Wall Street Slips as Target Stumbles and Weighs on Retailers

Wall Street Slips as Target Stumbles and Weighs on Retailers
Street signs at the intersection of Wall and Broad Streets in lower Manhattan, N.Y., on Oct. 13, 2021. John Minchillo/AP Photo
The Associated Press
Updated:

Wall Street closed lower as hefty drops in retailers and technology companies offset gains elsewhere in the market. The S&P 500 lost 0.8 percent Wednesday. The Nasdaq fell 1.5 percent, and small-company stocks fell even more.

The Dow Jones Industrial Average closed slightly lower. Target fell sharply after delivering a dismal financial report.

Target also cut its forecasts for the holiday season and said its sales slowed sharply in recent weeks. The government reported that retail sales rose overall last month, but it’s unclear how much of that strength is due to increased purchases versus higher prices. Crude oil prices ended lower.

Macy’s, which reports its financial results on Thursday, fell 7.5 percent.

Big technology companies also fell.
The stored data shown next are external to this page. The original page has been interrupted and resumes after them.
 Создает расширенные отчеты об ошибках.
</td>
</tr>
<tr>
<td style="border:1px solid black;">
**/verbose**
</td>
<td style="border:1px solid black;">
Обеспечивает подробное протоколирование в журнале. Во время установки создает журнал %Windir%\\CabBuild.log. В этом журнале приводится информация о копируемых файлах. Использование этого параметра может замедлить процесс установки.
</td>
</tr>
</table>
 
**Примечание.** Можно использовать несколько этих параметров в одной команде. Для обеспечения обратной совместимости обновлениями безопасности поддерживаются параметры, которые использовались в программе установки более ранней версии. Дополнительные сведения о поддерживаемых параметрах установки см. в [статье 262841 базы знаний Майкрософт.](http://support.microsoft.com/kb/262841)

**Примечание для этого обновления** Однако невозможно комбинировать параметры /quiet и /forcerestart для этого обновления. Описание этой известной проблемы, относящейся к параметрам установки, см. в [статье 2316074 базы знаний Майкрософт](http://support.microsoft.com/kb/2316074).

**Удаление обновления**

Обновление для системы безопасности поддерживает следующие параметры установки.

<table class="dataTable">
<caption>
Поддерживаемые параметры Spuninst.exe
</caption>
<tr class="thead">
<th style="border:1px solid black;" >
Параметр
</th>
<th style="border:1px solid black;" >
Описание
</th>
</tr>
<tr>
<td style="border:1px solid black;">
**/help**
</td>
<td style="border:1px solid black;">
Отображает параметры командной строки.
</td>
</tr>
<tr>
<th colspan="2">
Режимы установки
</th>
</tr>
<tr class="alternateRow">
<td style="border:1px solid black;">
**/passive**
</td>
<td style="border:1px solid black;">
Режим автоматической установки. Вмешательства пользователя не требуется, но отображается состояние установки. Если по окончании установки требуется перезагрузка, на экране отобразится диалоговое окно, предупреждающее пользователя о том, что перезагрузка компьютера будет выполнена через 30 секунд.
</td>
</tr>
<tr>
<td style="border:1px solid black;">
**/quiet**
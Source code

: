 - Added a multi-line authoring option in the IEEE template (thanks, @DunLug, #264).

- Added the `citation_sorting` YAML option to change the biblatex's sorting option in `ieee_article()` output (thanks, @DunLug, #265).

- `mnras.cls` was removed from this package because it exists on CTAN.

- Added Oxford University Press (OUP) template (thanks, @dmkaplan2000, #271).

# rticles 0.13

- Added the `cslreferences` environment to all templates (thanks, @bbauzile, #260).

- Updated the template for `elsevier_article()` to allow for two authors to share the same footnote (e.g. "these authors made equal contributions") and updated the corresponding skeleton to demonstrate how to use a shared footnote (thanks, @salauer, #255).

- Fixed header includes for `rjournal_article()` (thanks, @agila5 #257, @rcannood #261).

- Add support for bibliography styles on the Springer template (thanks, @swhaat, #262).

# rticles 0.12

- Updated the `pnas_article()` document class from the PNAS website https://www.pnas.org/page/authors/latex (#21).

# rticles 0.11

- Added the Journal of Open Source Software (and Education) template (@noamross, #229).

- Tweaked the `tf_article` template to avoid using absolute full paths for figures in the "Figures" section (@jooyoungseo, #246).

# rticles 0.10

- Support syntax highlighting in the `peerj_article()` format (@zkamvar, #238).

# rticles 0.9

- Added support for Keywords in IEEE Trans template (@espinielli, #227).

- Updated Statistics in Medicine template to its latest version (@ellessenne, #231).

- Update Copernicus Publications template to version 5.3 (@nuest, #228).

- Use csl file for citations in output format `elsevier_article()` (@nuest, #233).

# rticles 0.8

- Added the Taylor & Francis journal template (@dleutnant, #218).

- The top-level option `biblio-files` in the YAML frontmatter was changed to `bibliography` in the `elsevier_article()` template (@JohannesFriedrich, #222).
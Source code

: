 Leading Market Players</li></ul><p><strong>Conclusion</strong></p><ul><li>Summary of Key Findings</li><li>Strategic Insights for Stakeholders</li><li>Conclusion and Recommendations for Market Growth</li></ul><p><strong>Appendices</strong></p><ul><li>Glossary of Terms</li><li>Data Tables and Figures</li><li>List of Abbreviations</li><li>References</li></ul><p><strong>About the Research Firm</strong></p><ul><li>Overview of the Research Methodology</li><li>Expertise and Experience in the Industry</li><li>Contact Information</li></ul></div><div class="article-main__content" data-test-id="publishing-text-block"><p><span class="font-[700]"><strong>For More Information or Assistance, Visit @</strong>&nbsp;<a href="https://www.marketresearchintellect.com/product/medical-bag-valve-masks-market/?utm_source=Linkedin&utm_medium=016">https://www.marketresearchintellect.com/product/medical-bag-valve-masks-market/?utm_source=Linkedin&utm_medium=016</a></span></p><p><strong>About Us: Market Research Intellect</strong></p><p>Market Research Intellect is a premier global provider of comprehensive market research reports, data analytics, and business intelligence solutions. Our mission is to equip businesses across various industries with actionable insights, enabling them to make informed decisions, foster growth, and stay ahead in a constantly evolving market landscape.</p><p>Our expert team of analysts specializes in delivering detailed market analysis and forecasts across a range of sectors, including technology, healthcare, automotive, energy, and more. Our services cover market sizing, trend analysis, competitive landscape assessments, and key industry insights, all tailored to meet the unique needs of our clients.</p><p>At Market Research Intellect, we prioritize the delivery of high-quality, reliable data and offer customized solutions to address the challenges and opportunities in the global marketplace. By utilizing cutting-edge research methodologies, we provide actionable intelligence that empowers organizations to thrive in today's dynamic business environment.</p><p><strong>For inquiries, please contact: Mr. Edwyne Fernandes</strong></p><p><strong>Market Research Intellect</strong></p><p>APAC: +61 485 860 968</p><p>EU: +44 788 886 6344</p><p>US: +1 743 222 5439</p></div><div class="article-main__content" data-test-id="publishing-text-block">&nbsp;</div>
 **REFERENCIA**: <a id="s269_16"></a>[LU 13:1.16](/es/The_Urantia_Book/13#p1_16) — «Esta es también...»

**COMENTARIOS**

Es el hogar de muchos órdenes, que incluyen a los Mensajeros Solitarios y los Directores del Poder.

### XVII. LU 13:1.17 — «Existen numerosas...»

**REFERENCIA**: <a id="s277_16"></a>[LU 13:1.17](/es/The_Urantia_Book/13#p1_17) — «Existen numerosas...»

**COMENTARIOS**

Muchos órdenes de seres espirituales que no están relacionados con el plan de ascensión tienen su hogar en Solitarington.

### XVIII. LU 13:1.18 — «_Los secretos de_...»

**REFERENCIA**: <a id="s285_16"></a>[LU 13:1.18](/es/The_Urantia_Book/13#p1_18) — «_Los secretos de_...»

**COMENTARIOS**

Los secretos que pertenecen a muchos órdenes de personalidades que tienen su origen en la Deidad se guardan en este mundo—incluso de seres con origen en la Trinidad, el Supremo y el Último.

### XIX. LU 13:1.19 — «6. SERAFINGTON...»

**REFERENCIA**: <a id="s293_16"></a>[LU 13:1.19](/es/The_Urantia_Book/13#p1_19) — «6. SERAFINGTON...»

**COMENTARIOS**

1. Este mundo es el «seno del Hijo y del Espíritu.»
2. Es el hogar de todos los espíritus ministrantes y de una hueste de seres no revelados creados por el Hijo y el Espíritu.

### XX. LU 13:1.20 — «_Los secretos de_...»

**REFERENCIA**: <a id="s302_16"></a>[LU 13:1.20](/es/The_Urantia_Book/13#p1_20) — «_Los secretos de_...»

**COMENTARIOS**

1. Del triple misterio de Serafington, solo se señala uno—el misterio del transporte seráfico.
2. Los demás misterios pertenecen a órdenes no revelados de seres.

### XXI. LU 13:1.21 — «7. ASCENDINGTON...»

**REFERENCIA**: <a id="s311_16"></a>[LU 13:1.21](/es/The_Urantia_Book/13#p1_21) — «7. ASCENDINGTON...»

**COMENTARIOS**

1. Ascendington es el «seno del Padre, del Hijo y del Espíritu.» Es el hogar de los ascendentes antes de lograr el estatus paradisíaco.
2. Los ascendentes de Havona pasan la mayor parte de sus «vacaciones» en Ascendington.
Chipmaker Micron Technology dropped 6.5 percent after announcing some production cuts because of weak demand. Nvidia fell 3.3 percent.

Smaller company stocks also lost ground, pulling the Russell 2000 index 1.8 percent lower.

Wall Street has been closely watching the latest economic updates, including reports that consumer and wholesale prices continue to cool. Much of the market’s prior rally was due to hopes inflation is easing, which could portend less aggressive hikes for interest rates from the Federal Reserve.

The Fed has been raising interest rates in an effort to slow the economy and tame the hottest inflation in decades. Wall Street is worried that it could hit the brakes too hard on economic growth and bring on a recession.

The latest government report on retail sales for October shows that consumer spending remains strong, though it’s unclear whether that’s because of more purchases or higher prices.

Strong consumer spending is typically a good sign for the economy, but it could make the Fed’s strategy of cooling the economy more difficult. The central bank has already hiked its key overnight rate up to a range of 3.75 percent to 4 percent from virtually zero earlier this year. It has said it still plans to hike rates further and then to hold them at that high rate for a while in order to grind down inflation.

“The better-than-expected retail sales results don’t bolster the case that the Fed” can ease up on its campaign to slow the economy with high interest rates, said Tom Hainlin, national investment strategist at U.S. Bank Wealth Management.

He said resilient consumer spending could improve the possibility that the Fed manages to pull off a so-called “soft landing” with its strategy. That would involve taming inflation without throwing the economy into a recession, or at least avoiding a damaging recession.

Bond yields were mixed. The yield on the 10-year Treasury, which influences mortgage rates, fell to 3.69 percent from 3.78 percent from late Tuesday. The yield on the two-year Treasury rose to 4.36 percent from 4.35 percent from late Tuesday.

Markets in Europe fell as investors watched developments in Russia’s war against Ukraine. Geopolitical tensions had flared a day earlier after a missile fell on farmland in Poland, a NATO member, killing two people. NATO’s chief and the president of Poland said there are no indications that the missile was a deliberate attack, adding that Ukraine likely launched the Soviet-era projectile as it was fending off a Russian air assault.

“There is nothing, absolutely nothing, to suggest that it was an intentional attack on Poland,” said Polish President Andrzej Duda.

The conflict is hanging over the energy market. A worsening war in Ukraine could cause spikes in prices for oil, gas and other commodities that the region produces. U.S. crude oil prices initially rose, before settling 1.5 percent lower.